TASK ITEM: When "post" occurs in a line of the material, copy that line.

DATA FOR REVIEW:
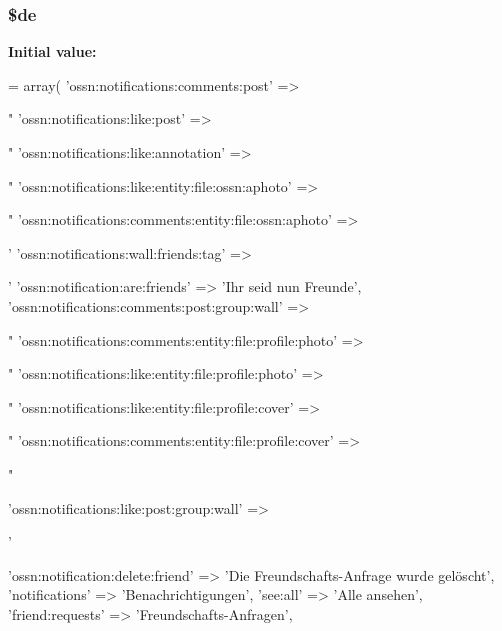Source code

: \subsubsection[{\texorpdfstring{\$de}{$de}}]{\setlength{\rightskip}{0pt plus 5cm}\$de}\hypertarget{components_2_ossn_notifications_2locale_2ossn_8de_8php_aab7de7e51b4580005f63dd4cf5e17311}{}\label{components_2_ossn_notifications_2locale_2ossn_8de_8php_aab7de7e51b4580005f63dd4cf5e17311}
{\bfseries Initial value\+:}
\begin{DoxyCode}
= array(
    \textcolor{stringliteral}{'ossn:notifications:comments:post'} => \textcolor{stringliteral}{"%
    \textcolor{stringliteral}{'ossn:notifications:like:post'} => \textcolor{stringliteral}{"%
    \textcolor{stringliteral}{'ossn:notifications:like:annotation'} => \textcolor{stringliteral}{"%
    \textcolor{stringliteral}{'ossn:notifications:like:entity:file:ossn:aphoto'} => \textcolor{stringliteral}{"%
    \textcolor{stringliteral}{'ossn:notifications:comments:entity:file:ossn:aphoto'} => \textcolor{stringliteral}{'%
    \textcolor{stringliteral}{'ossn:notifications:wall:friends:tag'} => \textcolor{stringliteral}{'%
    \textcolor{stringliteral}{'ossn:notification:are:friends'} => \textcolor{stringliteral}{'Ihr seid nun Freunde'},
    \textcolor{stringliteral}{'ossn:notifications:comments:post:group:wall'} => \textcolor{stringliteral}{"%
    \textcolor{stringliteral}{'ossn:notifications:comments:entity:file:profile:photo'} => \textcolor{stringliteral}{"%
    \textcolor{stringliteral}{'ossn:notifications:like:entity:file:profile:photo'} => \textcolor{stringliteral}{"%
    \textcolor{stringliteral}{'ossn:notifications:like:entity:file:profile:cover'} => \textcolor{stringliteral}{"%
    \textcolor{stringliteral}{'ossn:notifications:comments:entity:file:profile:cover'} => \textcolor{stringliteral}{"%

    \textcolor{stringliteral}{'ossn:notifications:like:post:group:wall'} => \textcolor{stringliteral}{'%
    
    \textcolor{stringliteral}{'ossn:notification:delete:friend'} => \textcolor{stringliteral}{'Die Freundschafts-Anfrage wurde gelöscht'},
    \textcolor{stringliteral}{'notifications'} => \textcolor{stringliteral}{'Benachrichtigungen'},
    \textcolor{stringliteral}{'see:all'} => \textcolor{stringliteral}{'Alle ansehen'},
    \textcolor{stringliteral}{'friend:requests'} => \textcolor{stringliteral}{'Freundschafts-Anfragen'},

}}}}}}}}}}}}
\end{DoxyCode}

EXPECTED OUTPUT:
    \textcolor{stringliteral}{'ossn:notifications:comments:post'} => \textcolor{stringliteral}{"%
    \textcolor{stringliteral}{'ossn:notifications:like:post'} => \textcolor{stringliteral}{"%
    \textcolor{stringliteral}{'ossn:notifications:comments:post:group:wall'} => \textcolor{stringliteral}{"%
    \textcolor{stringliteral}{'ossn:notifications:like:post:group:wall'} => \textcolor{stringliteral}{'%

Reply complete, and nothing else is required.